- Interactive map of Bowman Bay Wildlife Sanctuary
- Location: Baffin Island, Nunavut, Canada
- Coordinates: 65°42′09″N 73°29′30″W﻿ / ﻿65.70250°N 73.49167°W
- Area: 107,900 ha (267,000 acres)
- Established: 1957-01-01
- Governing body: Nunavut

= Bowman Bay Wildlife Sanctuary =

Wildlife sanctuary on western Baffin Island, Canada

Bowman Bay Wildlife Sanctuary is a wildlife sanctuary on western Baffin Island within part of the Great Plain of the Koukdjuak in Northern Canada's territory of Nunavut. It is classified as Category IV (Habitat/Species Management Area) under the International Union for Conservation of Nature.

==Geography==
The sanctuary is located on the eastern shore of Foxe Basin, north of the Foxe Peninsula. Its size is 1079 km2.
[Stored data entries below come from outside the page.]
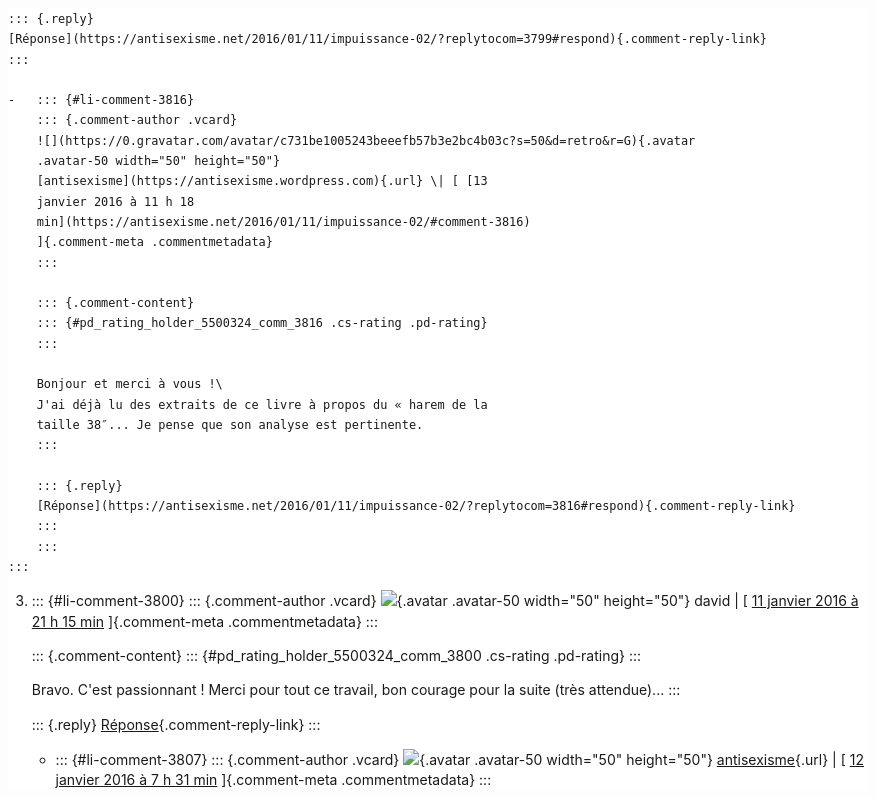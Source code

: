     ::: {.reply}
    [Réponse](https://antisexisme.net/2016/01/11/impuissance-02/?replytocom=3799#respond){.comment-reply-link}
    :::

    -   ::: {#li-comment-3816}
        ::: {.comment-author .vcard}
        ![](https://0.gravatar.com/avatar/c731be1005243beeefb57b3e2bc4b03c?s=50&d=retro&r=G){.avatar
        .avatar-50 width="50" height="50"}
        [antisexisme](https://antisexisme.wordpress.com){.url} \| [ [13
        janvier 2016 à 11 h 18
        min](https://antisexisme.net/2016/01/11/impuissance-02/#comment-3816)
        ]{.comment-meta .commentmetadata}
        :::

        ::: {.comment-content}
        ::: {#pd_rating_holder_5500324_comm_3816 .cs-rating .pd-rating}
        :::

        Bonjour et merci à vous !\
        J'ai déjà lu des extraits de ce livre à propos du « harem de la
        taille 38″... Je pense que son analyse est pertinente.
        :::

        ::: {.reply}
        [Réponse](https://antisexisme.net/2016/01/11/impuissance-02/?replytocom=3816#respond){.comment-reply-link}
        :::
        :::
    :::

3.  ::: {#li-comment-3800}
    ::: {.comment-author .vcard}
    ![](https://2.gravatar.com/avatar/bf522a07b74dc14941d7275d844b3966?s=50&d=retro&r=G){.avatar
    .avatar-50 width="50" height="50"} david \| [ [11 janvier 2016 à 21
    h 15
    min](https://antisexisme.net/2016/01/11/impuissance-02/#comment-3800)
    ]{.comment-meta .commentmetadata}
    :::

    ::: {.comment-content}
    ::: {#pd_rating_holder_5500324_comm_3800 .cs-rating .pd-rating}
    :::

    Bravo. C'est passionnant ! Merci pour tout ce travail, bon courage
    pour la suite (très attendue)...
    :::

    ::: {.reply}
    [Réponse](https://antisexisme.net/2016/01/11/impuissance-02/?replytocom=3800#respond){.comment-reply-link}
    :::

    -   ::: {#li-comment-3807}
        ::: {.comment-author .vcard}
        ![](https://0.gravatar.com/avatar/c731be1005243beeefb57b3e2bc4b03c?s=50&d=retro&r=G){.avatar
        .avatar-50 width="50" height="50"}
        [antisexisme](https://antisexisme.wordpress.com){.url} \| [ [12
        janvier 2016 à 7 h 31
        min](https://antisexisme.net/2016/01/11/impuissance-02/#comment-3807)
        ]{.comment-meta .commentmetadata}
        :::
==History and conservation==
During J. Dewey Soper's 1928–31 Arctic expedition in this area, he located the blue goose (C. c. caerulescens) nesting grounds on Bluegoose Plain by Bowman Bay. The wildlife sanctuary was established in 1957. It received national legal protection under the Wildlife Act of 2003.

The sanctuary protects marine and intertidal wildlife. Industrial activities and hunting are prohibited.